Sull’insegna delle farmacie si può citare l’art. 5 del d.lgs. n. 153/2009
Art. 5 - Utilizzo di denominazioni e simboli
1. Al fine di consentire ai cittadini un’immediata identificazione delle farmacie operanti nell’ambito del Servizio sanitario nazionale, l’uso della denominazione: «farmacia» e della croce di colore verde, su qualsiasi supporto cartaceo, elettronico o di altro tipo, è riservato alle farmacie aperte al pubblico e alle farmacie ospedaliere.

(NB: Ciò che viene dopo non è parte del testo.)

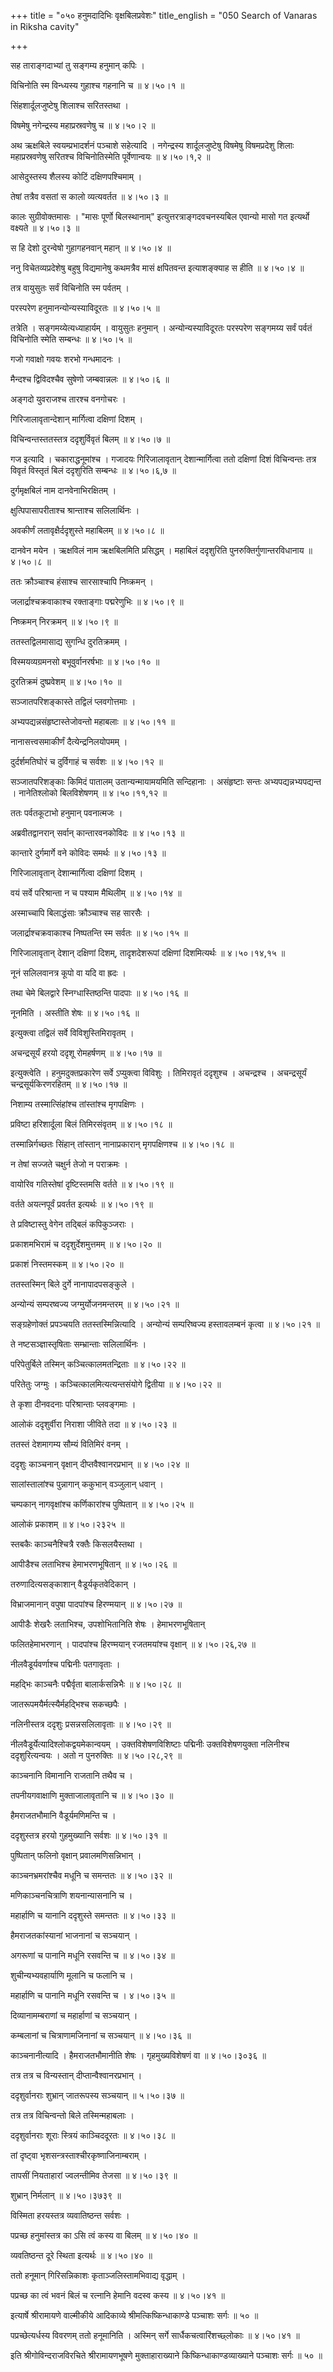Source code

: +++
title = "०५० हनुमदादिभिः वृक्षबिलप्रवेशः"
title_english = "050 Search of Vanaras in Riksha cavity"

+++


सह ताराङ्गदाभ्यां तु सङ्गम्य हनुमान् कपिः ।  

विचिनोति स्म विन्ध्यस्य गुहाश्च गहनानि च  ॥  ४।५०।१  ॥   

सिंहशार्दूलजुष्टेषु शिलाश्च सरितस्तथा ।  

विषमेषु नगेन्द्रस्य महाप्रस्रवणेषु च  ॥  ४।५०।२  ॥   

अथ ऋक्षबिले स्वयम्प्रभादर्शनं पञ्चाशे सहेत्यादि । नगेन्द्रस्य
शार्दूलजुष्टेषु विषमेषु विषमप्रदेशु शिलाः महाप्रस्रवणेषु सरितश्च
विचिनोतिस्मेति पूर्वेणान्वयः  ॥  ४।५०।१,२  ॥   

  

आसेदुस्तस्य शैलस्य कोटिं दक्षिणपश्चिमाम् ।  

तेषां तत्रैव वसतां स कालो व्यत्यवर्तत  ॥  ४।५०।३  ॥   

कालः सुग्रीवोक्तमासः । "मासः पूर्णो बिलस्थानाम्"
इत्युत्तरत्राङ्गदवचनस्यबिल एवान्यो मासो गत इत्यर्थो वक्ष्यते  ॥  ४।५०।३
 ॥   

  

स हि देशो दुरन्वेषो गुहागहनवान् महान्  ॥  ४।५०।४  ॥   

ननु विचेतव्यप्रदेशेषु बहुषु विद्यमानेषु कथमत्रैव मासं क्षपितवन्त
इत्याशङ्क्याह स हीति  ॥  ४।५०।४  ॥   

  

तत्र वायुसुतः सर्वं विचिनोति स्म पर्वतम् ।  

परस्परेण हनुमानन्योन्यस्याविदूरतः  ॥  ४।५०।५  ॥   

तत्रेति । सङ्गमय्येत्यध्याहार्यम् । वायुसुतः हनुमान् ।
अन्योन्यस्याविदूरतः परस्परेण सङ्गमय्य सर्वं पर्वतं विचिनोति स्मेति
सम्बन्धः  ॥  ४।५०।५  ॥   

  

गजो गवाक्षो गवयः शरभो गन्धमादनः ।  

मैन्दश्च द्विविदश्चैव सुषेणो जम्बवान्नलः  ॥  ४।५०।६  ॥   

अङ्गदो युवराजश्च तारश्च वनगोचरः ।  

गिरिजालावृतान्देशान् मार्गित्वा दक्षिणां दिशम् ।  

विचिन्वन्तस्ततस्तत्र ददृशुर्विवृतं बिलम्  ॥  ४।५०।७  ॥   

गज इत्यादि । चकाराद्धनूमांश्च । गजादयः गिरिजालावृतान् देशान्मार्गित्वा
ततो दक्षिणां दिशं विचिन्वन्तः तत्र विवृतं विस्तृतं बिलं ददृशुरिति
सम्बन्धः  ॥  ४।५०।६,७  ॥   

  

दुर्गमृक्षबिलं नाम दानवेनाभिरक्षितम् ।  

क्षुत्पिपासापरीताश्च श्रान्ताश्च सलिलार्थिनः ।  

अवकीर्णं लतावृक्षैर्ददृशुस्ते महाबिलम्  ॥  ४।५०।८  ॥   

दानवेन मयेन । ऋक्षविलं नाम ऋक्षबिलमिति प्रसिद्धम् । महाबिलं ददृशुरिति
पुनरुक्तिर्गुणान्तरविधानाय  ॥  ४।५०।८  ॥   

  

ततः क्रौञ्चाश्च हंसाश्च सारसाश्चापि निष्क्रमन् ।  

जलार्द्राश्चक्रवाकाश्च रक्ताङ्गाः पद्मरेणुभिः  ॥  ४।५०।९  ॥   

निष्क्रमन् निरक्रमन्  ॥  ४।५०।९  ॥   

  

ततस्तद्विलमासाद्य सुगन्धि दुरतिक्रमम् ।  

विस्मयव्यग्रमनसो बभूवुर्वानरर्षभाः  ॥  ४।५०।१०  ॥   

दुरतिक्रमं दुष्प्रवेशम्  ॥  ४।५०।१०  ॥   

  

सञ्जातपरिशङ्कास्ते तद्विलं प्लवगोत्तमाः ।  

अभ्यपद्यन्नसंहृष्टास्तेजोवन्तो महाबलाः  ॥  ४।५०।११  ॥   

नानासत्त्वसमाकीर्णं दैत्येन्द्रनिलयोपमम् ।  

दुर्दर्शमतिघोरं च दुर्विगाहं च सर्वशः  ॥  ४।५०।१२  ॥   

सञ्जातपरिशङ्काः किमिदं पातालम् उतान्यन्मायामयमिति सन्दिहानाः ।
असंहृष्टाः सन्तः अभ्यपद्यन्नभ्यपद्यन्त । नानेतिश्लोको बिलविशेषणम्  ॥ 
४।५०।११,१२  ॥   

  

ततः पर्वतकूटाभो हनुमान् पवनात्मजः ।  

अब्रवीतद्वानरान् सर्वान् कान्तारवनकोविदः  ॥  ४।५०।१३  ॥   

कान्तारे दुर्गमार्गे वने कोविदः समर्थः  ॥  ४।५०।१३  ॥   

  

गिरिजालावृतान् देशान्मार्गित्वा दक्षिणां दिशम् ।  

वयं सर्वे परिश्रान्ता न च पश्याम मैथिलीम्  ॥  ४।५०।१४  ॥   

अस्माच्चापि बिलाद्धंसाः क्रौञ्चाश्च सह सारसैः ।  

जलार्द्राश्चक्रवाकाश्च निष्पतन्ति स्म सर्वतः  ॥  ४।५०।१५  ॥   

गिरिजालावृतान् देशान् दक्षिणां दिशम्, तादृशदेशरूपां दक्षिणां
दिशमित्यर्थः  ॥  ४।५०।१४,१५  ॥   

  

नूनं सलिलवानत्र कूपो वा यदि वा ह्रदः ।  

तथा चेमे बिलद्वारे स्निग्धास्तिष्ठन्ति पादपाः  ॥  ४।५०।१६  ॥   

नूनमिति । अस्तीति शेषः  ॥  ४।५०।१६  ॥   

  

इत्युक्त्वा तद्विलं सर्वे विविशुस्तिमिरावृतम् ।  

अचन्द्रसूर्यं हरयो ददृशू रोमहर्षणम्  ॥  ४।५०।१७  ॥   

इत्युक्त्वेति । हनुमदुक्तप्रकारेण सर्वे ऽप्युक्त्वा विविशुः । तिमिरावृतं
ददृशुश्च । अचन्द्रश्च । अचन्द्रसूर्यं चन्द्रसूर्यकिरणरहितम्  ॥  ४।५०।१७
 ॥   

  

निशाम्य तस्मात्सिंहांश्च तांस्तांश्च मृगपक्षिणः ।  

प्रविष्टा हरिशार्दूला बिलं तिमिरसंवृतम्  ॥  ४।५०।१८  ॥   

तस्मान्निर्गच्छतः सिंहान् तांस्तान् नानाप्रकारान् मृगपक्षिणश्च  ॥ 
४।५०।१८  ॥   

  

न तेषां सज्जते चक्षुर्न तेजो न पराक्रमः ।  

वायोरिव गतिस्तेषां दृष्टिस्तमसि वर्तते  ॥  ४।५०।१९  ॥   

वर्तते अयत्नपूर्वं प्रवर्तत इत्यर्थः  ॥  ४।५०।१९  ॥   

  

ते प्रविष्टास्तु वेगेन तद्बिलं कपिकुञ्जराः ।  

प्रकाशमभिरामं च ददृशुर्देशमुत्तमम्  ॥  ४।५०।२०  ॥   

प्रकाशं निस्तमस्कम्  ॥  ४।५०।२०  ॥   

  

ततस्तस्मिन् बिले दुर्गे नानापादपसङ्कुले ।  

अन्योन्यं सम्परष्वज्य जग्मुर्योजनमन्तरम्  ॥  ४।५०।२१  ॥   

सङ्ग्रहेणोक्तं प्रपञ्चयति ततस्तस्मिन्नित्यादि । अन्योन्यं सम्परिष्वज्य
हस्तावलम्बनं कृत्वा  ॥  ४।५०।२१  ॥   

  

ते नष्टसञ्ज्ञास्तृषिताः सम्भ्रान्ताः सलिलार्थिनः ।  

परिपेतुर्बिले तस्मिन् कञ्चित्कालमतन्द्रिताः  ॥  ४।५०।२२  ॥   

परितेतुः जग्मुः । कञ्चित्कालमित्यत्यन्तसंयोगे द्वितीया  ॥  ४।५०।२२  ॥   

  

ते कृशा दीनवदनाः परिश्रान्ताः प्लवङ्गमाः ।  

आलोकं ददृशुर्वीरा निराशा जीविते तदा  ॥  ४।५०।२३  ॥   

ततस्तं देशमागम्य सौम्यं वितिमिरं वनम् ।  

ददृशुः काञ्चनान् वृक्षान् दीप्तवैश्वानरप्रभान्  ॥  ४।५०।२४  ॥   

सालांस्तालांश्च पुन्नागान् ककुभान् वञ्जुलान् धवान् ।  

चम्पकान् नागवृक्षांश्च कर्णिकारांश्च पुष्पितान्  ॥  ४।५०।२५  ॥   

आलोकं प्रकाशम्  ॥  ४।५०।२३२५  ॥   

  

स्तबकैः काञ्चनैश्चित्रै रक्तैः किसलयैस्तथा ।  

आपीडैश्च लताभिश्च हेमाभरणभूषितान्  ॥  ४।५०।२६  ॥   

तरुणादित्यसङ्काशान् वैडूर्यकृतवेदिकान् ।  

विभ्राजमानान् वपुषा पादपांश्च हिरण्मयान्  ॥  ४।५०।२७  ॥   

आपीडैः शेखरैः लताभिश्च, उपशोभितानिति शेषः । हेमाभरणभूषितान्  

फलितहेमाभरणान् । पादपांश्च हिरण्मयान् रजतमयांश्च वृक्षान्  ॥  ४।५०।२६,२७
 ॥   

  

नीलवैडूर्यवर्णाश्च पद्मिनीः पतगावृताः ।  

महद्भिः काञ्चनैः पद्मैर्वृता बालार्कसन्निभैः  ॥  ४।५०।२८  ॥   

जातरूपमयैर्मत्स्यैर्महद्भिश्च सकच्छपैः ।  

नलिनीस्तत्र ददृशुः प्रसन्नसलिलावृताः  ॥  ४।५०।२९  ॥   

नीलवैडूर्येत्यादिश्लोकद्वयमेकान्वयम् । उक्तविशेषणविशिष्टाः पद्मिनीः
उक्तविशेषणयुक्ता नलिनीश्च ददृशुरित्यन्वयः । अतो न पुनरुक्तिः  ॥ 
४।५०।२८,२९  ॥   

  

काञ्चनानि विमानानि राजतानि तथैव च ।  

तपनीयगवाक्षाणि मुक्ताजालावृतानि च  ॥  ४।५०।३०  ॥   

हैमराजतभौमानि वैडूर्यमणिमन्ति च ।  

ददृशुस्तत्र हरयो गुहमुख्यानि सर्वशः  ॥  ४।५०।३१  ॥   

पुष्पितान् फलिनो वृक्षान् प्रवालमणिसन्निभान् ।  

काञ्चनभ्रमरांश्चैव मधूनि च समन्ततः  ॥  ४।५०।३२  ॥   

मणिकाञ्चनचित्राणि शयनान्यासनानि च ।  

महार्हाणि च यानानि ददृशुस्ते समन्ततः  ॥  ४।५०।३३  ॥   

हैमराजतकांस्यानां भाजनानां च सञ्चयान् ।  

अगरूणां च पानानि मधूनि रसवन्ति च  ॥  ४।५०।३४  ॥   

शुचीन्यभ्यवहार्याणि मूलानि च फलानि च ।  

महार्हाणि च पानानि मधूनि रसवन्ति च । ४।५०।३५  ॥   

दिव्यानामम्बराणां च महार्हाणां च सञ्चयान् ।  

कम्बलानां च चित्राणामजिनानां च सञ्चयान्  ॥  ४।५०।३६  ॥   

काञ्चनानीत्यादि । हैमराजतभौमानीति शेषः । गृहमुख्यविशेषणं वा  ॥  ४।५०।३०३६
 ॥   

  

तत्र तत्र च विन्यस्तान् दीप्तान्वैश्वानरप्रभान् ।  

ददृशुर्वानराः शुभ्रान् जातरूपस्य सञ्चयान्  ॥  ५।५०।३७  ॥   

तत्र तत्र विचिन्वन्तो बिले तस्मिन्महाबलाः ।  

ददृशुर्वानराः शूराः स्त्रियं काञ्चिददूरतः  ॥  ४।५०।३८  ॥   

तां दृष्ट्वा भृशसन्त्रस्ताश्चीरकृष्णाजिनाम्बराम् ।  

तापसीं नियताहारां ज्वलन्तीमिव तेजसा  ॥  ४।५०।३९  ॥   

शुभ्रान् निर्मलान्  ॥  ४।५०।३७३९  ॥   

  

विस्मिता हरयस्तत्र व्यवातिष्ठन्त सर्वशः ।  

पप्रच्छ हनुमांस्तत्र का ऽसि त्वं कस्य वा बिलम्  ॥  ४।५०।४०  ॥   

व्यवतिष्ठन्त दूरे स्थिता इत्यर्थः  ॥  ४।५०।४०  ॥   

  

ततो हनूमान् गिरिसन्निकाशः कृताञ्जलिस्तामभिवाद्य वृद्धाम् ।  

पप्रच्छ का त्वं भवनं बिलं च रत्नानि हेमानि वदस्व कस्य  ॥  ४।५०।४१  ॥   

इत्यार्षे श्रीरामायणे वाल्मीकीये आदिकाव्ये श्रीमत्किष्किन्धाकाण्डे
पञ्चाशः सर्गः  ॥  ५०  ॥   

पप्रच्छेत्यर्धस्य विवरणम् ततो हनूमानिति । अस्मिन् सर्गे
सार्धैकचत्वारिंशच्छ्लोकाः  ॥  ४।५०।४१  ॥   

इति श्रीगोविन्दराजविरचिते श्रीरामायणभूषणे मुक्ताहाराख्याने
किष्किन्धाकाण्डव्याख्याने पञ्चाशः सर्गः  ॥  ५०  ॥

Poi c’è il codice deontologico:
Art. 25 - Insegna della farmacia e cartelli indicatori
1. Salvo specifiche norme derivanti da leggi, regolamenti e ordinanze, la denominazione farmacia nell’insegna e l’emblema della croce, necessariamente di colore verde, sono obbligatorie.
2. I cartelli indicatori, da intendersi esclusivamente come i cartelli che indicano la direzione e la distanza per raggiungere la farmacia più vicina, anche in forma di freccia direzionale, devono essere installati nell’ambito territoriale della sede farmaceutica di pertinenza prevista nella pianta organica.
3. I cartelli indicatori devono riportare obbligatoriamente sia la direzione che la distanza della farmacia.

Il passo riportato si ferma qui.